I don’t want to focus too much on the negatives - there are people in the world feeling everything that is happening more acutely than I ever will.

In this stream-of-consciousness post, I’m trying to:

  • digest or document a few things;
  • figure out some positives in situations that currently concern me or my projects and plans;
  • just write something, damn it, without too much fuss and formality, because I miss writing.

EU getting out of US-based clouds

One of the positive trends I noticed is EU finally waking up about the state of its tech stacks. I used to say that the whole world were selling their souls to either Microsoft, Apple, Google, and Meta. A bit dramatic, but recent events showed that there is no such thing as too dramatic and there is no “global” citizenship as long as there are state actors.

I can’t imagine why anyone ever thought it was a good idea to keep their data in US-based clouds. I think many US citizens have had that concern for a while, and in such a context, EU decision-makers couldn’t pull their heads out of their asses to realize that data is valuable, and even though we are allies “today”, you don’t know how the winds of interests (geopolitical and economic) change. Why ever risk a nation’s information by making it freely served intelligence to a potential enemy? You silly non-technical people…

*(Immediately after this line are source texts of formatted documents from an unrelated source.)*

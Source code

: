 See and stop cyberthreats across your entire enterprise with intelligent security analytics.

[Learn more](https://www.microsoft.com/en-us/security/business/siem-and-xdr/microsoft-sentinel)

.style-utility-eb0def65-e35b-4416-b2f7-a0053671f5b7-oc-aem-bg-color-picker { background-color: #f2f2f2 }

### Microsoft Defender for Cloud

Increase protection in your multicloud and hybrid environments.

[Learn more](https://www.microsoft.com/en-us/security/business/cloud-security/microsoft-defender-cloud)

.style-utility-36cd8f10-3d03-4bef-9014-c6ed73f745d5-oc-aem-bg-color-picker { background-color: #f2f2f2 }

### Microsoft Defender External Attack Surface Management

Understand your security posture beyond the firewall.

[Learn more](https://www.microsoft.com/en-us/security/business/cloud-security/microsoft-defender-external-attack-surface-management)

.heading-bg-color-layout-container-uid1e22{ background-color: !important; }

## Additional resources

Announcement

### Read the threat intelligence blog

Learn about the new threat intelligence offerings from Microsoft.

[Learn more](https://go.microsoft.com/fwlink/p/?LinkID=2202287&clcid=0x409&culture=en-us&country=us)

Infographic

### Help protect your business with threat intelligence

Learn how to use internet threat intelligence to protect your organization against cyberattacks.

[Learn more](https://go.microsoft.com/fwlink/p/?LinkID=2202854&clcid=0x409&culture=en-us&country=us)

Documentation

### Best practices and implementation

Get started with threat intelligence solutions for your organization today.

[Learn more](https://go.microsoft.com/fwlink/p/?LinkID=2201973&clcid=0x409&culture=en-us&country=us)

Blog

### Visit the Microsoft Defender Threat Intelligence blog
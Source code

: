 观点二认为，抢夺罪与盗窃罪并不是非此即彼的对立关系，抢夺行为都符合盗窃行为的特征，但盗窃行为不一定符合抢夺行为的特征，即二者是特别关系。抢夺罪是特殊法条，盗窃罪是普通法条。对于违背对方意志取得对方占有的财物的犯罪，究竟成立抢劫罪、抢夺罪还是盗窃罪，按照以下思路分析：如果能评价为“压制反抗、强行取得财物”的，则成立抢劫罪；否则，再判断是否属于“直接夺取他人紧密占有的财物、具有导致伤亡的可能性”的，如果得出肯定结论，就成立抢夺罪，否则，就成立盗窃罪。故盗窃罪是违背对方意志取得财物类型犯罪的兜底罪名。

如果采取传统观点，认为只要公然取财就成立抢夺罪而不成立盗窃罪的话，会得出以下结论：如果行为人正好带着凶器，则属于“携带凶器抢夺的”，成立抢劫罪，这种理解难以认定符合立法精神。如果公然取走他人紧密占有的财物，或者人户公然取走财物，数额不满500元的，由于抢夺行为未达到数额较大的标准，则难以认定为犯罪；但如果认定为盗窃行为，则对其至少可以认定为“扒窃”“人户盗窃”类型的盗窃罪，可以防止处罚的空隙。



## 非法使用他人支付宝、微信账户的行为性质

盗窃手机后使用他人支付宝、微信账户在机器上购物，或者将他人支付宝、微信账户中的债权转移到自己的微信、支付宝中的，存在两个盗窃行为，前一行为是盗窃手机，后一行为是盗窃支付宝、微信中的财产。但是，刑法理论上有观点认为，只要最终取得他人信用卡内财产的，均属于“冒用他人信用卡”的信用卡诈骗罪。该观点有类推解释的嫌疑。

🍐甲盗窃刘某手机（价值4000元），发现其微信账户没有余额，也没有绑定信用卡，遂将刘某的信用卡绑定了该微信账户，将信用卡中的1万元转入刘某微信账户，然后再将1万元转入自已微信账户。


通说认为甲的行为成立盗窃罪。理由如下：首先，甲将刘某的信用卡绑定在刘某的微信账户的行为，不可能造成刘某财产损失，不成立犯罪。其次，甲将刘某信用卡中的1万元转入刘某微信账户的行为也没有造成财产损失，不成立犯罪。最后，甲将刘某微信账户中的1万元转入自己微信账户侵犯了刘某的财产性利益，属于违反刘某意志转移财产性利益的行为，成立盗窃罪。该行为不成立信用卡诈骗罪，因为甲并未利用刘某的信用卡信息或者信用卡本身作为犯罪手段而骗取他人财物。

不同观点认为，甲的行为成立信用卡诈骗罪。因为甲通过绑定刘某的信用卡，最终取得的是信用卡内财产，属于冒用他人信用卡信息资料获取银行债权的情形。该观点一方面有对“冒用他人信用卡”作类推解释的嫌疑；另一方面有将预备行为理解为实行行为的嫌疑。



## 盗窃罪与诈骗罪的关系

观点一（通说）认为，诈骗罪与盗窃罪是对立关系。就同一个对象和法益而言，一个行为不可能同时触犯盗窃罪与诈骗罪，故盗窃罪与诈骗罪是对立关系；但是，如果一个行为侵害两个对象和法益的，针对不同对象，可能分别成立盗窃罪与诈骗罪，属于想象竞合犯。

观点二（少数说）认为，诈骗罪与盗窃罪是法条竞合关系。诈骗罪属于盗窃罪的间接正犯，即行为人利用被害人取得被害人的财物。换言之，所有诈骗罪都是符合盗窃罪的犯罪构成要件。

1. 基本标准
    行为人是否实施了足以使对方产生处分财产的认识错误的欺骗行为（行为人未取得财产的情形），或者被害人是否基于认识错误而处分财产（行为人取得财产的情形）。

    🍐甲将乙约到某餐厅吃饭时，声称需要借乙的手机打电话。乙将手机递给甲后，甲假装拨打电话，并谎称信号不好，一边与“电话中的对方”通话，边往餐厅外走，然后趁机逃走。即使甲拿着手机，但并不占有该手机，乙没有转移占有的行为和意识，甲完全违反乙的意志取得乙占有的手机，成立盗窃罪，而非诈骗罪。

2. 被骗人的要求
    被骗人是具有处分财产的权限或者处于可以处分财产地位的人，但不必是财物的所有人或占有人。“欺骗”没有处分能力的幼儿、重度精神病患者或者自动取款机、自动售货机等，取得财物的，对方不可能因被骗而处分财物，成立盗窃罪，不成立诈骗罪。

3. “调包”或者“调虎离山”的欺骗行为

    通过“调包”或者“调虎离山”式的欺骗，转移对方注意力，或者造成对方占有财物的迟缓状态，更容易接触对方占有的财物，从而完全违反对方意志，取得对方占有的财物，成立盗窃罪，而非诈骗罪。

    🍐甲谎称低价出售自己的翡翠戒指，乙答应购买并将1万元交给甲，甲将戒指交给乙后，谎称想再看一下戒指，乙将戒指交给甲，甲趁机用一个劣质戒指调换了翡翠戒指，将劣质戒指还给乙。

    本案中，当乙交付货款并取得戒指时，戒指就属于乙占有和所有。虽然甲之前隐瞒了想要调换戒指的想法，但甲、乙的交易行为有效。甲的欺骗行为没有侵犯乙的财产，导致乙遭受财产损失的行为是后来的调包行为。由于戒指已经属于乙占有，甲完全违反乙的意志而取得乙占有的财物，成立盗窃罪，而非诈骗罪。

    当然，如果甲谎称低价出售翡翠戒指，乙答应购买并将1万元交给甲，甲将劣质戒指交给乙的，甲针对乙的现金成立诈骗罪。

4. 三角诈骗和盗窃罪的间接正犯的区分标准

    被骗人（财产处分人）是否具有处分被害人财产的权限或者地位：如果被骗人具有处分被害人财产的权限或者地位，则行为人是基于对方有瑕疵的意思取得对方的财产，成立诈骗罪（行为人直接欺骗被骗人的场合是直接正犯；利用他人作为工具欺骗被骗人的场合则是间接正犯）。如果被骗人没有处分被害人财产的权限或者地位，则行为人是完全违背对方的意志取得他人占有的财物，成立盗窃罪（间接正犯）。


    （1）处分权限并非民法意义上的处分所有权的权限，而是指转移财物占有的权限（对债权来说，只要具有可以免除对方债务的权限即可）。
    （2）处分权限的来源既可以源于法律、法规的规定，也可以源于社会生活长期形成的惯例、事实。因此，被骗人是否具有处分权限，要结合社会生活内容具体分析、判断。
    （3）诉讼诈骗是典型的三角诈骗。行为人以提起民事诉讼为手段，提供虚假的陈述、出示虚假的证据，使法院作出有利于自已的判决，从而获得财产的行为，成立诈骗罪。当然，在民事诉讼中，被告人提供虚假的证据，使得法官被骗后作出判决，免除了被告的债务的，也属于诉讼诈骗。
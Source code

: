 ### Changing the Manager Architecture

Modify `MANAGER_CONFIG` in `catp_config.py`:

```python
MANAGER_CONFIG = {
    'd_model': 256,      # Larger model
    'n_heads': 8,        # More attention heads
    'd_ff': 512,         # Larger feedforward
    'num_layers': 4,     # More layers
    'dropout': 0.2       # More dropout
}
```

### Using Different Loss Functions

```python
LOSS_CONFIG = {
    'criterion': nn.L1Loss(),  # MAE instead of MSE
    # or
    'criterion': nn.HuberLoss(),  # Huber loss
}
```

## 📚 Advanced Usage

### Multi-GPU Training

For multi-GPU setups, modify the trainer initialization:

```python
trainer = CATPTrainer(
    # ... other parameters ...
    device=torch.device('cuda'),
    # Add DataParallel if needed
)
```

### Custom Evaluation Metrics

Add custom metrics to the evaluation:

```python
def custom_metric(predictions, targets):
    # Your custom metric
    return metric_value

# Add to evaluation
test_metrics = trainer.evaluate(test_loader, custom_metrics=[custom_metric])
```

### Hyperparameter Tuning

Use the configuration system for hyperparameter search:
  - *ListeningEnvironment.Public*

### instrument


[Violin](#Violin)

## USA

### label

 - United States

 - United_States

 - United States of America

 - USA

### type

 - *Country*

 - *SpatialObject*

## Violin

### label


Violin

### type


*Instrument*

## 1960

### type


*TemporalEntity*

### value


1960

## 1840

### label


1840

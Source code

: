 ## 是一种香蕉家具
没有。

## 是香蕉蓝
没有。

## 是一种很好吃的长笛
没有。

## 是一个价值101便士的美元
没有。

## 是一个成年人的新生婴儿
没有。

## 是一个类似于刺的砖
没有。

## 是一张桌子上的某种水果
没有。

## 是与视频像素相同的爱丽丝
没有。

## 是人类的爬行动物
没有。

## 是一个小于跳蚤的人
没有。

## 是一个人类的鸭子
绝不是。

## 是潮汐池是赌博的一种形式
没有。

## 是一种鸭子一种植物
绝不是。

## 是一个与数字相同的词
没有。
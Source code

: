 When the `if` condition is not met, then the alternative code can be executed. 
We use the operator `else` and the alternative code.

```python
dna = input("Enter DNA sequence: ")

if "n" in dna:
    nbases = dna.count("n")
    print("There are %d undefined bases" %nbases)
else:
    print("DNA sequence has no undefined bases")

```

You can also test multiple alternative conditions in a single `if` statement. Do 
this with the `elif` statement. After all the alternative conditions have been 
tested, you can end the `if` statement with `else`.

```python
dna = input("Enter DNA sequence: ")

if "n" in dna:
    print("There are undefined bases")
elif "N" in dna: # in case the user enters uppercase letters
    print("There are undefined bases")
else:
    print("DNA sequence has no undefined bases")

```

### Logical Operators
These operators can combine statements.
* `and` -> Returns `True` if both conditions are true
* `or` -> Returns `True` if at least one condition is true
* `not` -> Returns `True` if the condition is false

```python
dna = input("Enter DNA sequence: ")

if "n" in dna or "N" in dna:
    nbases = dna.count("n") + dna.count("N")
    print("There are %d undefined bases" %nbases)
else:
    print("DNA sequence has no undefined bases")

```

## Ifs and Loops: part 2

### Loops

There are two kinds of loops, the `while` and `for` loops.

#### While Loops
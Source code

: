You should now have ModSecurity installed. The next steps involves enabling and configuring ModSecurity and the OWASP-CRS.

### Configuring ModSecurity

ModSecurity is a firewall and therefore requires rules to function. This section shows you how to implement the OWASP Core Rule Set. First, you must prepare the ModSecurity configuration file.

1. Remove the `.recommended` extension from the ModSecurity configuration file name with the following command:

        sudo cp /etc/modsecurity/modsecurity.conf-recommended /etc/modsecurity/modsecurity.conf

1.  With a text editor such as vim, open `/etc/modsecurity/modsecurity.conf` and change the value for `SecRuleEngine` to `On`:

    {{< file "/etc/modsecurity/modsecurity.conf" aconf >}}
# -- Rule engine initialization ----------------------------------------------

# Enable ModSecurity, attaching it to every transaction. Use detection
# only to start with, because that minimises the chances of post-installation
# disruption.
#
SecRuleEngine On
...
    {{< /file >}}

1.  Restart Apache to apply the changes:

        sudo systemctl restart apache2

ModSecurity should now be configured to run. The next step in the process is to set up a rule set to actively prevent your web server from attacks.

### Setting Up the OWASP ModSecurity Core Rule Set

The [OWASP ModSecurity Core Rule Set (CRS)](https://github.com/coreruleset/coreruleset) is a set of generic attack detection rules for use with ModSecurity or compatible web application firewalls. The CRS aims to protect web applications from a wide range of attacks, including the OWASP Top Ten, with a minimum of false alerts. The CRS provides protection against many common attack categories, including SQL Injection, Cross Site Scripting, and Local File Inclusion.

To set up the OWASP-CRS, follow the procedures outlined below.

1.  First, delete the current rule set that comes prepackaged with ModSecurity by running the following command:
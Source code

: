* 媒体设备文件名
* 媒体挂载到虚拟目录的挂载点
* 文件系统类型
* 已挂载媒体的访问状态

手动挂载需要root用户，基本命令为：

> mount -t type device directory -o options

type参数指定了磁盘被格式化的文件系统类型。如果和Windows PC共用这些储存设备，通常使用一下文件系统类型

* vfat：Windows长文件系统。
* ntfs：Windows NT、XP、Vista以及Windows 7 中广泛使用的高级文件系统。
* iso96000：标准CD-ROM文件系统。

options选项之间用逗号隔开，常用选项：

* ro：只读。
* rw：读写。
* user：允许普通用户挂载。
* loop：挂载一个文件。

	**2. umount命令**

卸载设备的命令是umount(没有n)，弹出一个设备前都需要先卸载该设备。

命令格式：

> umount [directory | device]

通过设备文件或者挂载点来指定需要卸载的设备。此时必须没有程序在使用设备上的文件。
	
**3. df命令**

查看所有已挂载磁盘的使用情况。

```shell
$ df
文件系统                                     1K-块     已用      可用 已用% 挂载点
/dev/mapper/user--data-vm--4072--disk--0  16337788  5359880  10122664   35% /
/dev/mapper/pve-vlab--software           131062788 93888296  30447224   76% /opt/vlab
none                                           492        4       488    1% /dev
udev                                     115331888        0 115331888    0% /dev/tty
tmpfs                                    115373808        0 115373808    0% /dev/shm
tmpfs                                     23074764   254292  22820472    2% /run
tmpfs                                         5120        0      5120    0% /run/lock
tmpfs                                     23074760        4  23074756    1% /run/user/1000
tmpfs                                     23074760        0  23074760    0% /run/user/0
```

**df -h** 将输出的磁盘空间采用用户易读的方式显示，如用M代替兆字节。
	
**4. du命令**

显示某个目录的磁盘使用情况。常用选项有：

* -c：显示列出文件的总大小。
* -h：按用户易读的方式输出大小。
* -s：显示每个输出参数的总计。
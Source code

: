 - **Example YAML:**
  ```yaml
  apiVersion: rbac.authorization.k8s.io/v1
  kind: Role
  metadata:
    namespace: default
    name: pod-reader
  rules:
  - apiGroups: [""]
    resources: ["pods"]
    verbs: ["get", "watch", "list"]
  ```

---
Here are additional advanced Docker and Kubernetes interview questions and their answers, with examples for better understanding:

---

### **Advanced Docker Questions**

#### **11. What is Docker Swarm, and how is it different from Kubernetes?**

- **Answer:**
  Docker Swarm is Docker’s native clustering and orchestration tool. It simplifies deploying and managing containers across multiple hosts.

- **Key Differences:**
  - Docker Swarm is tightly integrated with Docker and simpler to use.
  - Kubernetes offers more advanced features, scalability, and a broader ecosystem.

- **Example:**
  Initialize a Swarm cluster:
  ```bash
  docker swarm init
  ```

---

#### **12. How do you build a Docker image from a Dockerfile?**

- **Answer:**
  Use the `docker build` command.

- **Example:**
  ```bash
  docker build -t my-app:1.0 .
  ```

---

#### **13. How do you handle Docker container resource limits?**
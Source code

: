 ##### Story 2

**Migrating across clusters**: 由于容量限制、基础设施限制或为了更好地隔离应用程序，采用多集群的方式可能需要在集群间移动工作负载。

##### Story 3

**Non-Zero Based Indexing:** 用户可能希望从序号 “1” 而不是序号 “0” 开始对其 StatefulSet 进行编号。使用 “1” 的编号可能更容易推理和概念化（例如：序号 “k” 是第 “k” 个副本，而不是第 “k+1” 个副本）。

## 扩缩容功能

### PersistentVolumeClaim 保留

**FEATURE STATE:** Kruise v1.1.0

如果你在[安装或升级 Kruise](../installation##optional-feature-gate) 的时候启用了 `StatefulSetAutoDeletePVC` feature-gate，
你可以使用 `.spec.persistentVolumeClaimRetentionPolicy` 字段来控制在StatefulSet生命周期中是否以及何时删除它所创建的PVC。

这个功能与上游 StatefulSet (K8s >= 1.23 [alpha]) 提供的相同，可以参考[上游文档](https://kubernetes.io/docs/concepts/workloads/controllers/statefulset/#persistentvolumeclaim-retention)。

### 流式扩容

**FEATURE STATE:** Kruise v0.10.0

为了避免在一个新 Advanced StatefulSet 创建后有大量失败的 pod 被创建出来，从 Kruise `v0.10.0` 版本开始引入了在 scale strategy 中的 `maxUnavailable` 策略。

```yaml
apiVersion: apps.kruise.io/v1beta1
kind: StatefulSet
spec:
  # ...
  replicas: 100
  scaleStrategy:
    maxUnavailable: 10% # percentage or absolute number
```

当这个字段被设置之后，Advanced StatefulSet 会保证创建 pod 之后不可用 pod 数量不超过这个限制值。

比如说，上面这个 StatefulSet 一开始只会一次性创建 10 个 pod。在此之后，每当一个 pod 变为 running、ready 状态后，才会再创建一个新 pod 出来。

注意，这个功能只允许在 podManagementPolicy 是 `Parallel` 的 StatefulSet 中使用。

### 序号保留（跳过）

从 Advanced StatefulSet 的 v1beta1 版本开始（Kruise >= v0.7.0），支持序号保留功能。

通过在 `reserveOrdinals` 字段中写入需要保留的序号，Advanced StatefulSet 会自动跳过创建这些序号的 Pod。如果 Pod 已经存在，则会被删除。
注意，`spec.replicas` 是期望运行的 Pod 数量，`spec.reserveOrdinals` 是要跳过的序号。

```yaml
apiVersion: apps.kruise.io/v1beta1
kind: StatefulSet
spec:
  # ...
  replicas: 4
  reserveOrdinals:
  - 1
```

Its a good thing that decision-makers in the private and public sector in the EU are finally waking up and generating demand for EU-based services. Better late than never.

I love to see the growth of the EU tech space. There are new services and apps popping up like mushrooms after the rain, and it is a very good thing. We will have more choice, more competition, all good for a healthy market. Now if only we had the money to use them and support the developing individuals and companies through sponsorship, retainers or some such arrangements, so that they could lower prices a little and make the services affordable enough for individuals and small companies too, without ridiculous limitations.

Hopefully, with more advancement and diversification of the EU-based tech portfolio, we will be able to have a solid European-created open-source ecosystem with tooling for everything we need.

Being online with a business, or anything really, has gotten mighty expensive for solo entrepreneurs and small businesses that don’t have in-house development teams or own infrastructure, and with current tech price trends, it will not get any cheaper. We need true alternatives in the EU, not just for static-generated sites, but also Next.js, Astro server-side rendered applications, à la Vercel, Netlify, Cloudflare Workers.

We also need content managements systems that aren’t reserved for enterprise customers only and with idiotic limitations.

Owning a website can still be cheap…

…if you’re willing to learn new tools, do the work, can compromise on features, and - most importantly - don’t actually need a CMS as such.

Speaking to the idiotic limitations I mentioned earlier, many CMS limit how much content you can have (the fuck?!), or how many languages you can enable for a multi-language site.

Not everyone needs visual site builders (in fact most non-technical people I know get blocked eventually and require developer help even with those), or content personalization, or other such ridiculous things.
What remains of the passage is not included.